= EXERCISE =
Where a line contains the word "github", copy that line from the records below.

= RECORDS =

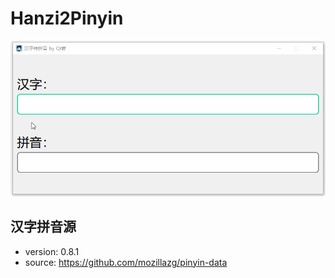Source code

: # Hanzi2Pinyin

![demo.gif](snapshot/demo.gif)

## 汉字拼音源
* version: 0.8.1
* source: https://github.com/mozillazg/pinyin-data
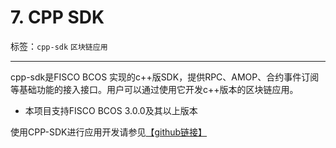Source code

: # 7. CPP SDK

标签：``cpp-sdk`` ``区块链应用``

----

cpp-sdk是FISCO BCOS 实现的c++版SDK，提供RPC、AMOP、合约事件订阅等基础功能的接入接口。用户可以通过使用它开发c++版本的区块链应用。

- 本项目支持FISCO BCOS 3.0.0及其以上版本

使用CPP-SDK进行应用开发请参见[【github链接】](https://github.com/FISCO-BCOS/bcos-cpp-sdk)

= WRITTEN ANSWER =
* source: https://github.com/mozillazg/pinyin-data
使用CPP-SDK进行应用开发请参见[【github链接】](https://github.com/FISCO-BCOS/bcos-cpp-sdk)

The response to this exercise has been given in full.